![]() ▲ Bitcoin (BTC), Gold, Silver, and the U.S. Dollar (USD) / ChatGPT-generated image © |
As international oil prices surge amid escalating geopolitical tensions, reviving fears of global inflation, Bitcoin (BTC), backed by steady inflows from institutional investors, is withstanding downward pressure and engaging in a fierce search for direction.
According to investment media outlet FXStreet on March 9 (local time), Bitcoin is undergoing consolidation near the lower boundary of its range around $67,000 after failing to break through a key resistance level. As the conflict between the United States and Iran enters its tenth day and concerns grow over a potential blockade of the Strait of Hormuz, West Texas Intermediate (WTI) crude soared to $113.28 during Asian trading hours, marking its highest level since mid-June 2022. Prolonged oil price increases stimulate global inflation and prompt tighter monetary policy from central banks, acting as a negative factor that significantly reduces liquidity for risk assets such as Bitcoin.
However, despite these macroeconomic headwinds, institutional demand for Bitcoin has shown remarkable resilience. According to crypto data analytics platform SoSoValue, U.S. spot exchange-traded funds (ETFs) recorded net inflows of $568.45 million last week, following $787.31 million the previous week, marking two consecutive weeks of positive flows.
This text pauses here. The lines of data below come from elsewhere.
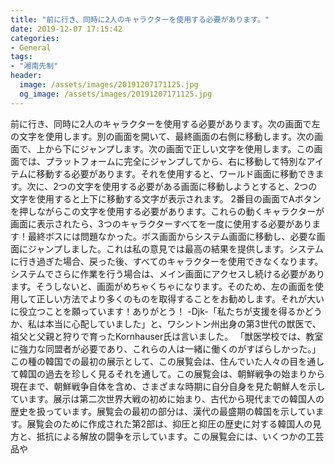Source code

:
 ```yaml
---
title: "前に行き、同時に2人のキャラクターを使用する必要があります。"
date: 2019-12-07 17:15:42
categories:
- General
tags:
- "湘南先制"
header:
  image: /assets/images/20191207171125.jpg
  og_image: /assets/images/20191207171125.jpg
---
```


前に行き、同時に2人のキャラクターを使用する必要があります。次の画面で左の文字を使用します。別の画面を開いて、最終画面の右側に移動します。次の画面で、上から下にジャンプします。次の画面で正しい文字を使用します。この画面では、プラットフォームに完全にジャンプしてから、右に移動して特別なアイテムに移動する必要があります。それを使用すると、ワールド画面に移動できます。次に、2つの文字を使用する必要がある画面に移動しようとすると、2つの文字を使用すると上下に移動する文字が表示されます。 2番目の画面でAボタンを押しながらこの文字を使用する必要があります。これらの動くキャラクターが画面に表示されたら、3つのキャラクターすべてを一度に使用する必要があります！最終ボスには問題なかった。ボス画面からシステム画面に移動し、必要な画面にジャンプしました。これは私の意見では最高の結果を提供します。システムに行き過ぎた場合、戻った後、すべてのキャラクターを使用できなくなります。システムでさらに作業を行う場合は、メイン画面にアクセスし続ける必要があります。そうしないと、画面がめちゃくちゃになります。そのため、左の画面を使用して正しい方法でより多くのものを取得することをお勧めします。それが大いに役立つことを願っています！ありがとう！ -Djk-「私たちが支援を得るかどうか、私は本当に心配していました」と、ワシントン州出身の第3世代の獣医で、祖父と父親と狩りで育ったKornhauser氏は言いました。 「獣医学校では、教室に強力な同盟者が必要であり、これらの人は一緒に働くのがすばらしかった。」この種の韓国での最初の展示として、この展覧会は、住んでいた人々の目を通して韓国の過去を珍しく見るそれを通して。この展覧会は、朝鮮戦争の始まりから現在まで、朝鮮戦争自体を含め、さまざまな時期に自分自身を見た朝鮮人を示しています。展示は第二次世界大戦の初めに始まり、古代から現代までの韓国人の歴史を扱っています。展覧会の最初の部分は、漢代の最盛期の韓国を示しています。展覧会のために作成された第2部は、抑圧と抑圧の歴史に対する韓国人の見方と、抵抗による解放の闘争を示しています。この展覧会には、いくつかの工芸品や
If discussions among G7 nations through the International Energy Agency (IEA) regarding strategic petroleum reserve releases temporarily ease the surge in oil prices, these institutional inflows could provide a foundation for a meaningful price recovery.
Market analysis firm QCP Capital noted that amid soaring inflation fears, even U.S. Treasuries and gold are failing to fully serve their traditional roles as safe-haven assets. In contrast, Bitcoin has demonstrated unusual defensive strength under extreme market stress. In particular, its practical value as a digital refuge to avoid political uncertainty and currency volatility is gaining renewed attention, especially in Middle Eastern Gulf countries.
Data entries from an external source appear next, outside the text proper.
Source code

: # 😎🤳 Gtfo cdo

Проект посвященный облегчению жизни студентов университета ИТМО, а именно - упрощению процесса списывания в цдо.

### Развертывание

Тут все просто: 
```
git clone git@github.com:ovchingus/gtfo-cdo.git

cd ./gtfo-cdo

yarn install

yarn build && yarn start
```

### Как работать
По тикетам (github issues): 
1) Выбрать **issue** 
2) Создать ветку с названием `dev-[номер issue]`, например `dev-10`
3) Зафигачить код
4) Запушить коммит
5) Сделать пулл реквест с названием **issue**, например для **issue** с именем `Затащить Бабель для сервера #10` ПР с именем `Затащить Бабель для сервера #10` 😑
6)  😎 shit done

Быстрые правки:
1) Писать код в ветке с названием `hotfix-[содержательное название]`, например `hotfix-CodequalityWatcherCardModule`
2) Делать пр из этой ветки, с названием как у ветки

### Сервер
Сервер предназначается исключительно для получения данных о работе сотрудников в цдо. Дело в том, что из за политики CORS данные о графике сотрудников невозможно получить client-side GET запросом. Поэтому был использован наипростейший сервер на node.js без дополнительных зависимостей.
Currently trading around $68,000, Bitcoin’s mid- to long-term technical indicators remain unstable. On the weekly chart, the price remains trapped below the 50-week exponential moving average (EMA) at $90,000 and the 100-week EMA at $84,000, while the relative strength index (RSI) has entered oversold territory at 29. The moving average convergence divergence (MACD) indicator also remains below the signal line, suggesting that downside momentum is merely slowing rather than signaling a complete trend reversal.
On the daily chart, Bitcoin continues to maintain a bearish trend within a descending parallel channel with an upper boundary at $71,980. For a meaningful rebound, it must decisively break through the $71,980 resistance level and advance into the $73,000 range. Conversely, if the lower support level at $65,120 collapses, the price could fall toward the psychological support at $60,000. Considering Fibonacci retracement levels, the possibility of a deeper decline remains open, necessitating thorough risk management.